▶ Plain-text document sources

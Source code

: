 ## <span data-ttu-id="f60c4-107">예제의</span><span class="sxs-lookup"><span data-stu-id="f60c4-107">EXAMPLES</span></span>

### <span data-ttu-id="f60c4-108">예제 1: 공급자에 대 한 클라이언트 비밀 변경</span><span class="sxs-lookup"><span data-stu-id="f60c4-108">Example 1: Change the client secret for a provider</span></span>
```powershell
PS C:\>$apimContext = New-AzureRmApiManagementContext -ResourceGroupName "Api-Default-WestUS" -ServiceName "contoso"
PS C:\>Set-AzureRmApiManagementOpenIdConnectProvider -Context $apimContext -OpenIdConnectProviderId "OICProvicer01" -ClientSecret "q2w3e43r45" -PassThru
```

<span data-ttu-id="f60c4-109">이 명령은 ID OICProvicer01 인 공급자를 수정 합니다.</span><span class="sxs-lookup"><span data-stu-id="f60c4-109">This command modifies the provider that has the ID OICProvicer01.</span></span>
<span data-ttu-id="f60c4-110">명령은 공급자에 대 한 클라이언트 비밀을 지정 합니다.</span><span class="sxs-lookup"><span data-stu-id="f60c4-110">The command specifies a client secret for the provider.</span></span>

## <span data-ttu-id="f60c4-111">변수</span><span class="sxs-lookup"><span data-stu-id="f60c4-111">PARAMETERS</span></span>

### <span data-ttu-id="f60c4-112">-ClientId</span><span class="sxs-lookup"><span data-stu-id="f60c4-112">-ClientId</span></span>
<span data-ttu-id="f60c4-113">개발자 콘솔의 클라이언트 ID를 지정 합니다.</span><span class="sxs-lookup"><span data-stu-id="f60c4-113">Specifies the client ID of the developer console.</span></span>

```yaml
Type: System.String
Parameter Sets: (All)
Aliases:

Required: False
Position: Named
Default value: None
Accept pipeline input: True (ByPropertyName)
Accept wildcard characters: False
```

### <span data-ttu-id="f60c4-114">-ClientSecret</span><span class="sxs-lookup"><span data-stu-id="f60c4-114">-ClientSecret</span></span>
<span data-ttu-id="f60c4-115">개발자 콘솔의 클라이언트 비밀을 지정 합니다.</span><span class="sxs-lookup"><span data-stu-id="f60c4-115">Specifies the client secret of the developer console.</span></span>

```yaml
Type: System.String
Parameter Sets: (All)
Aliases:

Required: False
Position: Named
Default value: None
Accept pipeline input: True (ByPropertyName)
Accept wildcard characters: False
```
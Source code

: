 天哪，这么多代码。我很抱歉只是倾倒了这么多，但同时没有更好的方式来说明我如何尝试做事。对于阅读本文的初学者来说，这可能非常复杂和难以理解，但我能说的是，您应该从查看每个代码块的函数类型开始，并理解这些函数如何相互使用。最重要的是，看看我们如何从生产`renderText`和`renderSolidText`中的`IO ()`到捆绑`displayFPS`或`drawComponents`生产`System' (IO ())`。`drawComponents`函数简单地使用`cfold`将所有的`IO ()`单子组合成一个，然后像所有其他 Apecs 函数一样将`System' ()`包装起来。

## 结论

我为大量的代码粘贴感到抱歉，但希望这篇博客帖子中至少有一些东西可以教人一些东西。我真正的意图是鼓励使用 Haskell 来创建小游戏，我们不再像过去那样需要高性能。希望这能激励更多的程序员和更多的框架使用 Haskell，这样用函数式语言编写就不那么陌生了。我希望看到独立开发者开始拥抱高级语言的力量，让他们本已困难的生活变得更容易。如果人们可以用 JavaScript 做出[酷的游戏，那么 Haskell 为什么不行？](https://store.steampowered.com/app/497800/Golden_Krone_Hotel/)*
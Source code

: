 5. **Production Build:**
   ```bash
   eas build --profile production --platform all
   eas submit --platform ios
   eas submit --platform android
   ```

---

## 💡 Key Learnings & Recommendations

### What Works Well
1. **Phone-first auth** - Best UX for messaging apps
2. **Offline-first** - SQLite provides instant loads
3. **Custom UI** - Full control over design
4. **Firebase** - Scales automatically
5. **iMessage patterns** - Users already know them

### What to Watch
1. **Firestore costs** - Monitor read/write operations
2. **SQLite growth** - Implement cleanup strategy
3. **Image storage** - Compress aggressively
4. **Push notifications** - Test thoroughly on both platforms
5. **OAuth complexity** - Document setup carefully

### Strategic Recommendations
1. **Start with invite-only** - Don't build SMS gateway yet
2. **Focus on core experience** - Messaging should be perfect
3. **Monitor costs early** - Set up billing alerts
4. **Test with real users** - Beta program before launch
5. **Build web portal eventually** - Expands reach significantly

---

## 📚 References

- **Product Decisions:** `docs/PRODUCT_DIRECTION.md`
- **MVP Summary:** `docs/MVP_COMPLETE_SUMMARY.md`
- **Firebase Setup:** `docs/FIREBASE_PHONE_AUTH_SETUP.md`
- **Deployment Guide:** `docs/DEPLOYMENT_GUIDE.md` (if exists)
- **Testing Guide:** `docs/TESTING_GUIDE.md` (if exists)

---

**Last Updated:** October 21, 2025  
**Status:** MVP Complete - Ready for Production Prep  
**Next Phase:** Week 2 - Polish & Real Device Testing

▶ To do
Return only the exact lines from the opening of the records through the line that contains "the ID OICProvicer01.</span></span>", both included.

▶ Written solution
Source code

: ## <span data-ttu-id="f60c4-107">예제의</span><span class="sxs-lookup"><span data-stu-id="f60c4-107">EXAMPLES</span></span>

### <span data-ttu-id="f60c4-108">예제 1: 공급자에 대 한 클라이언트 비밀 변경</span><span class="sxs-lookup"><span data-stu-id="f60c4-108">Example 1: Change the client secret for a provider</span></span>
```powershell
PS C:\>$apimContext = New-AzureRmApiManagementContext -ResourceGroupName "Api-Default-WestUS" -ServiceName "contoso"
PS C:\>Set-AzureRmApiManagementOpenIdConnectProvider -Context $apimContext -OpenIdConnectProviderId "OICProvicer01" -ClientSecret "q2w3e43r45" -PassThru
```

<span data-ttu-id="f60c4-109">이 명령은 ID OICProvicer01 인 공급자를 수정 합니다.</span><span class="sxs-lookup"><span data-stu-id="f60c4-109">This command modifies the provider that has the ID OICProvicer01.</span></span>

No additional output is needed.